* DATA SHOWN *
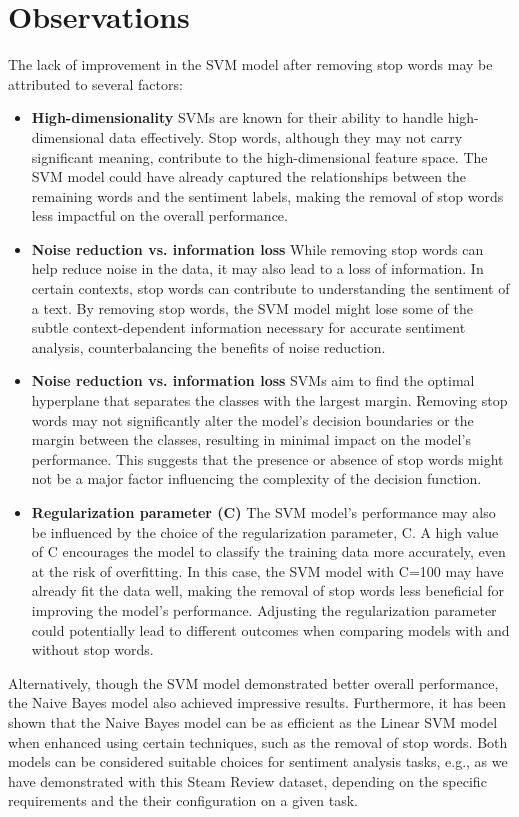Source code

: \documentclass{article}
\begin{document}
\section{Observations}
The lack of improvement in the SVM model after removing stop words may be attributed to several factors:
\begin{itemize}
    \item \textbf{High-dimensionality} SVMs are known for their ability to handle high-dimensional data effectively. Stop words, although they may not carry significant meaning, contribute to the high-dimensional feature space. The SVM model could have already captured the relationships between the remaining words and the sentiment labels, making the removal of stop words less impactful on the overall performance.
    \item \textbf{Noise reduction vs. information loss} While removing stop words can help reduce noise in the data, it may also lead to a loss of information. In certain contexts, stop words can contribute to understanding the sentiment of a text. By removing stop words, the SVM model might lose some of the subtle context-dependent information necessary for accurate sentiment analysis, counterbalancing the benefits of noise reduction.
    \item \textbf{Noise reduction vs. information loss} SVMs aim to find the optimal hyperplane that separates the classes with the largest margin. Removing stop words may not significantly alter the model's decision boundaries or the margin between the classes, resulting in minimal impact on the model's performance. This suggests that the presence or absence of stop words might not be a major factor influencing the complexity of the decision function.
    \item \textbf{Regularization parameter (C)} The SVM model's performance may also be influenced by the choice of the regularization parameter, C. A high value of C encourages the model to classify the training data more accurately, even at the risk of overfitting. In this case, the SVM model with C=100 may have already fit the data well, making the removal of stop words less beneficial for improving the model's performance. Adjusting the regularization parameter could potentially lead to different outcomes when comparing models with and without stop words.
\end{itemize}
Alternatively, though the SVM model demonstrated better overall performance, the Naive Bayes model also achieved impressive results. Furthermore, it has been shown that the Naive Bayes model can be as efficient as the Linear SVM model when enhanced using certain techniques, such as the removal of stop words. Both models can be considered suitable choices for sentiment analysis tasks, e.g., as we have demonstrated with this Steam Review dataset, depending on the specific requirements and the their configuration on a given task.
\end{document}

---

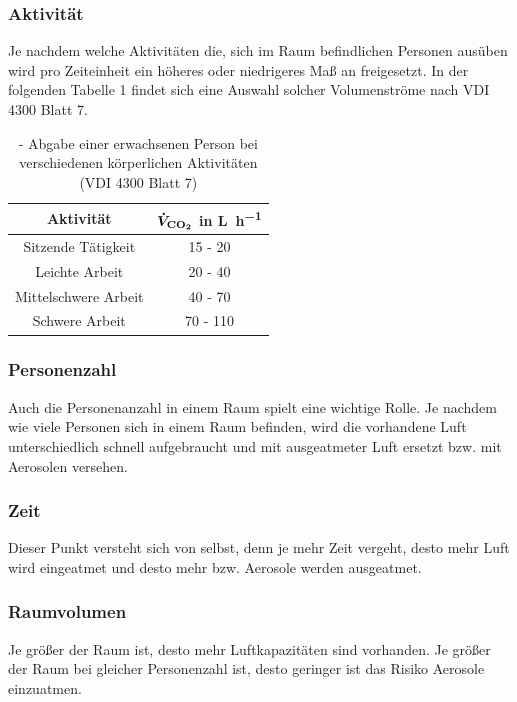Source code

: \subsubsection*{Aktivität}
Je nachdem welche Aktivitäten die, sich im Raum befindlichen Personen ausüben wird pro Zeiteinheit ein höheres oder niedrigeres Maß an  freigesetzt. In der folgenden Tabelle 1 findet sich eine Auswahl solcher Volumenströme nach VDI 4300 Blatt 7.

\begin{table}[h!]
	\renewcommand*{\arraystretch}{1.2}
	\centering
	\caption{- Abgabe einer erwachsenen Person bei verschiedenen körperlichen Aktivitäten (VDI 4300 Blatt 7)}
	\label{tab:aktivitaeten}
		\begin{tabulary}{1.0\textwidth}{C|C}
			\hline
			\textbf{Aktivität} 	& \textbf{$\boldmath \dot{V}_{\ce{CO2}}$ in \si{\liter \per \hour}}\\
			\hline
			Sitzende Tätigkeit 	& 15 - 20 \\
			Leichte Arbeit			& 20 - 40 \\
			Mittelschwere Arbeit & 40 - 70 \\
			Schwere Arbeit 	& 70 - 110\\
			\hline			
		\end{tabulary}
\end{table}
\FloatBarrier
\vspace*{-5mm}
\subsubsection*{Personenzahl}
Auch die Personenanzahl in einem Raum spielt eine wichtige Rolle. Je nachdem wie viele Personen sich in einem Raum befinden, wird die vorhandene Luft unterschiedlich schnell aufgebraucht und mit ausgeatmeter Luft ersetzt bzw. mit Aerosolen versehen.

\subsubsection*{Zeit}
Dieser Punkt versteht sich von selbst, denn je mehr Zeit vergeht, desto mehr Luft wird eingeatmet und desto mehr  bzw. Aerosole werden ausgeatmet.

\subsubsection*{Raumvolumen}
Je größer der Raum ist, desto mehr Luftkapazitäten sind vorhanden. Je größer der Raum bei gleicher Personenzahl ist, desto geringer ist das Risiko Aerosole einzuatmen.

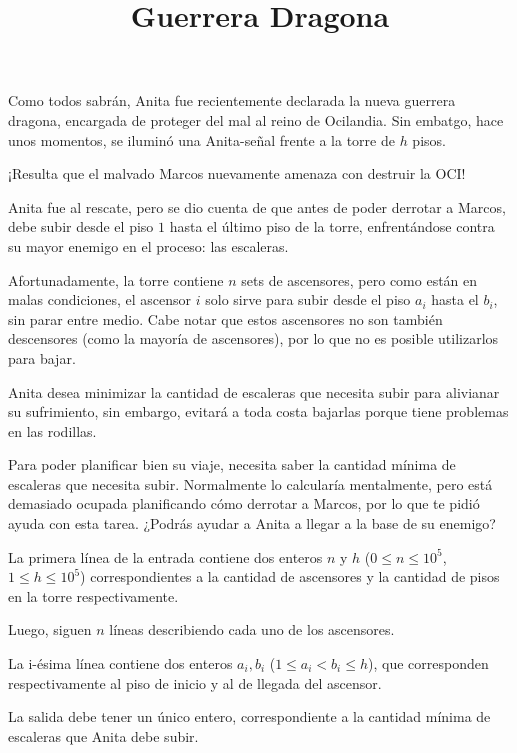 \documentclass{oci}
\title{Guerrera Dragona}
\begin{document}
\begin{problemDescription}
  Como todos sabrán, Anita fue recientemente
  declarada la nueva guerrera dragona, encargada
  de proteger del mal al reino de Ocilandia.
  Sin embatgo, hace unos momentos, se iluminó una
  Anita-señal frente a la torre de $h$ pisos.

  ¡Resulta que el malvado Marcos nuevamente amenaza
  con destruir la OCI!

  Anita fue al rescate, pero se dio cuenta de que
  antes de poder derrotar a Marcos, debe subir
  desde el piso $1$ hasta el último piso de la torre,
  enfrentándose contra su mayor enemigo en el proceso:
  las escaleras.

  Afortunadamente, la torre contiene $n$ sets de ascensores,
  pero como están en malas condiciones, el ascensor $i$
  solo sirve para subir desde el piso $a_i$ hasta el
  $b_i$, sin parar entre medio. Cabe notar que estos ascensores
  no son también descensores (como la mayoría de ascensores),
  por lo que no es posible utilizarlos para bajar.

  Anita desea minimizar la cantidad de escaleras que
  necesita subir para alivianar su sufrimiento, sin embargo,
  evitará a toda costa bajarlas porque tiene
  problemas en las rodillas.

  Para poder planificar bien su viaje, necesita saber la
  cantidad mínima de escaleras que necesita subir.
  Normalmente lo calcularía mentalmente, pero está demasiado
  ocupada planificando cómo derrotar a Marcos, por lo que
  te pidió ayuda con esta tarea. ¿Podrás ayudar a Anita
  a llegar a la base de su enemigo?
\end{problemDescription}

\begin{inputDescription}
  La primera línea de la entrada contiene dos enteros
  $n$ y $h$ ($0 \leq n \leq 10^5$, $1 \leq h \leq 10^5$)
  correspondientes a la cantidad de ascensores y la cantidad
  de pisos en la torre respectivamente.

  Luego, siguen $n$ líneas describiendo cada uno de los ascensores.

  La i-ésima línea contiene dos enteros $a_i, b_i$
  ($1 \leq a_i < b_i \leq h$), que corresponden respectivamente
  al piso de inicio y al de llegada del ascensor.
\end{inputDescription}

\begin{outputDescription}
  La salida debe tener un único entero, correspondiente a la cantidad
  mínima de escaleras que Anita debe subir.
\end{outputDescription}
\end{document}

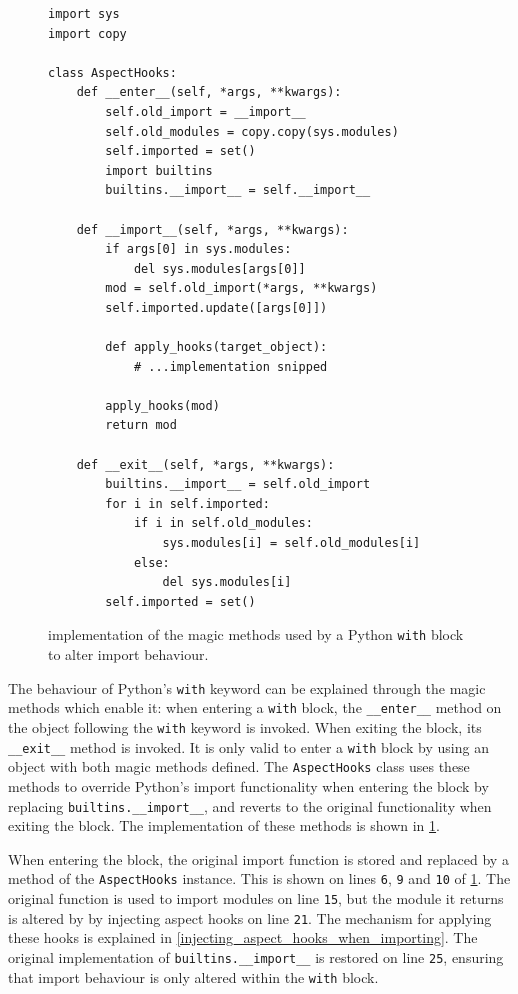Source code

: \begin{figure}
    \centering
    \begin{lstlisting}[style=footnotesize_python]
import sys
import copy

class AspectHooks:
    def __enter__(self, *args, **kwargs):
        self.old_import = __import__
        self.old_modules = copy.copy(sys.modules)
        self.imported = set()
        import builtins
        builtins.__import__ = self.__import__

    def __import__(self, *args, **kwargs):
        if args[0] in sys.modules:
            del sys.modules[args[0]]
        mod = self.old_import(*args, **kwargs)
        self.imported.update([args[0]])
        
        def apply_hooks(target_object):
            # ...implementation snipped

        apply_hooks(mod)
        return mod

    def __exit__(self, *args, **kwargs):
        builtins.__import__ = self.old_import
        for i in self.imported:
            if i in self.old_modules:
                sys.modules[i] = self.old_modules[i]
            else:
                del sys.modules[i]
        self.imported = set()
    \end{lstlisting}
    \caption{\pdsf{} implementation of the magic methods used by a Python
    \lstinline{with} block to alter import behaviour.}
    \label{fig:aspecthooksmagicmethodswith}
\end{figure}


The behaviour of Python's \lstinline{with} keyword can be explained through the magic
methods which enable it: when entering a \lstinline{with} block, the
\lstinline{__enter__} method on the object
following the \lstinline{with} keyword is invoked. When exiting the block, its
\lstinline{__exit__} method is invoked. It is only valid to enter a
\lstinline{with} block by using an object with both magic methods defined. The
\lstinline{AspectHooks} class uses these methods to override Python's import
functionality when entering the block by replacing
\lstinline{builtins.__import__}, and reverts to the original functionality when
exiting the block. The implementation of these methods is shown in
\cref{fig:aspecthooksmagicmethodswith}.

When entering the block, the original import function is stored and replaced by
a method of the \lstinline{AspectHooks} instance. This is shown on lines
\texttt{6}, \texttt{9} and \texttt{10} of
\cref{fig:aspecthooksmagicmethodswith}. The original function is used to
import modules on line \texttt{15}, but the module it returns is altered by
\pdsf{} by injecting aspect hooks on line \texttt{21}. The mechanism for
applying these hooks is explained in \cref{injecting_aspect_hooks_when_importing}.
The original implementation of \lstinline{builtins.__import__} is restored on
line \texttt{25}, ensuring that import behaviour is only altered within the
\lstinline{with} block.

* WORK TO COMPLETE *
The expected answer is a copy of each line in the records that holds the word "necesita".

* RESPONSE TO THE EXERCISE *
  necesita subir para alivianar su sufrimiento, sin embargo,
  Para poder planificar bien su viaje, necesita saber la
  cantidad mínima de escaleras que necesita subir.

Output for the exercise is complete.